6. The destruction of all French fortresses.

7. France to hand over 3,000,000 rifles, 2,000 cannon, and 40,000 horses.

8. The protection of all German patents without reciprocity.

9. France must abandon Russia and Great Britain.

10. A treaty of alliance with Germany for twenty-five years.

Dr. Bernhard Dernburg, late German Colonial Secretary of State, has published an article in The Independent, in which this forecast appears:

1. Germany will not consider it wise to take any European territory, but will make minor corrections of frontiers for military purposes by occupying such frontier territory as has proved a weak spot in the German armor.

2. Belgium belongs geographically to the German Empire. She commands the mouth of the biggest German stream; Antwerp is essentially a German port. That Antwerp should not belong to Germany is as much an anomaly as if New Orleans and the Mississippi delta had been excluded from Louisiana, or as if New York had remained English after the War of Independence. Moreover, Belgium's present plight was her own fault. She had become the vassal of England and France. Therefore, while "probably" no attempt would be made to place Belgium within the German Empire alongside Bavaria, Württemberg, and Saxony, because of her non-German population, she will be incorporated in the German Customs Union after the Luxemburg pattern.

3. Belgian neutrality, having been proved an impossibility, must be abolished. Therefore the harbors of Belgium must be secured for all time against British or French invasion.

4. Great Britain having bottled up the North Sea, a mare liberum must be established. England's theory that the sea is her boundary, and all the sea her territory down to the three-mile limit of other powers, cannot be tolerated. Consequently the Channel coasts of England, Holland, Belgium, and France must be neutralized even in times of war, and the American and German doctrine that private property on the high seas should enjoy the same freedom of seizure as private property does on land must be guaranteed by all nations. This condition Herr Dernburg accompanies by an appeal to the United States duly to note, and Britain is making commercial war upon Germany.

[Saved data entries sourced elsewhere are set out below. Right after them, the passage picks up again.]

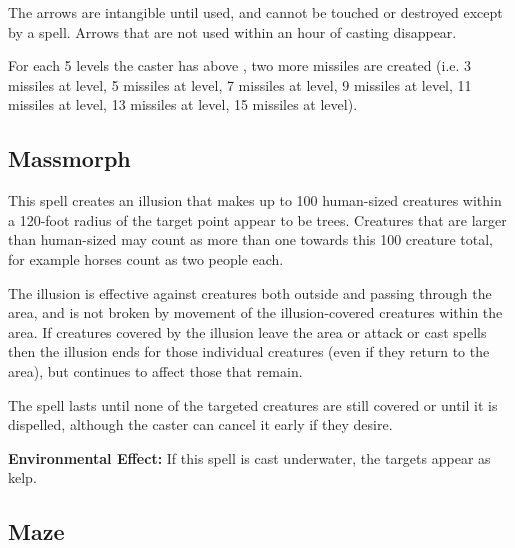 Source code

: \begin{multicols*}{2}
The arrows are intangible until used, and cannot be touched or destroyed except by a  spell. Arrows that are not used within an hour of casting disappear.

For each 5 levels the caster has above , two more missiles are created (i.e. 3 missiles at  level, 5 missiles at  level, 7 missiles at  level, 9 missiles at  level, 11 missiles at  level, 13 missiles at  level, 15 missiles at  level).

\subsection{Massmorph}\label{spell:Massmorph}


This spell creates an illusion that makes up to 100 human-sized creatures within a 120-foot radius of the target point appear to be trees. Creatures that are larger than human-sized may count as more than one towards this 100 creature total, for example horses count as two people each.

The illusion is effective against creatures both outside and passing through the area, and is not broken by movement of the illusion-covered creatures within the area. If creatures covered by the illusion leave the area or attack or cast spells then the illusion ends for those individual creatures (even if they return to the area), but continues to affect those that remain.

The spell lasts until none of the targeted creatures are still covered or until it is dispelled, although the caster can cancel it early if they desire.

\textbf{Environmental Effect:} If this spell is cast underwater, the targets appear as kelp.

\subsection{Maze}\label{spell:Maze}
\end{multicols*}
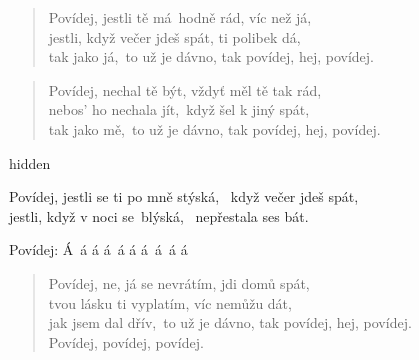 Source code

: \begin{song}{}
\begin{verse}
   Povídej, jestli tě má~hodně rád, víc než já, \\
   jestli, když večer jdeš spát, ti polibek dá, \\
   tak jako já,~to už je dávno, tak povídej, hej, povídej.
\end{verse}
\begin{verse}
   Povídej, nechal tě být, vždyť měl tě tak rád, \\
   nebos' ho nechala jít,~když šel k jiný spát, \\
   tak jako mě,~to už je dávno, tak povídej, hej, povídej.
\end{verse}
  \begin{optional}{hidden}
\inlinechord{}          
\end{optional}
\begin{refren}
   Povídej, jestli se ti po mně stýská, ~když večer jdeš spát, \\
   jestli, když v noci se~blýská, ~nepřestala ses bát.
\end{refren}
\begin{deco}
  Povídej: Á~á á á~á á á~á~á á  %
\end{deco}
\begin{verse}
   Povídej, ne, já se nevrátím, jdi domů spát, \\
   tvou lásku ti vyplatím, víc nemůžu dát, \\
   jak jsem dal dřív,~to už je dávno, tak povídej, hej, povídej. \\
   Povídej, povídej, povídej.
\end{verse}
\end{song}
\pagebreak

5. All cables must be neutralized.

6. All Germany's colonies are to be returned. Germany, in view of her growing population, must get extra territory capable of population by whites. The Monroe Doctrine bars her from America, therefore she must take Morocco, "if it is really fit for the purpose."

7. A free hand must be given to Germany in the development of her commercial and industrial relations with Turkey "without interference." This would mean a recognized sphere of German influence from the Persian Gulf to the Dardanelles.

8. There must be no further development of Japanese influence in Manchuria.

9. All small nations, such as Finland, Poland, and the Boers in South Africa, if they support Germany, must have the right to frame their own destinies, while Egypt is to be returned, if she desires it, to Turkey.

These conditions, Herr Dernburg concludes, would "fulfill the peaceful aims which Germany has had for the last forty-four years." They show, in his opinion, that Germany has no wish for world dominion or for any predominance in Europe incommensurate with the rights of the 122,000,000 Germans and Austrians.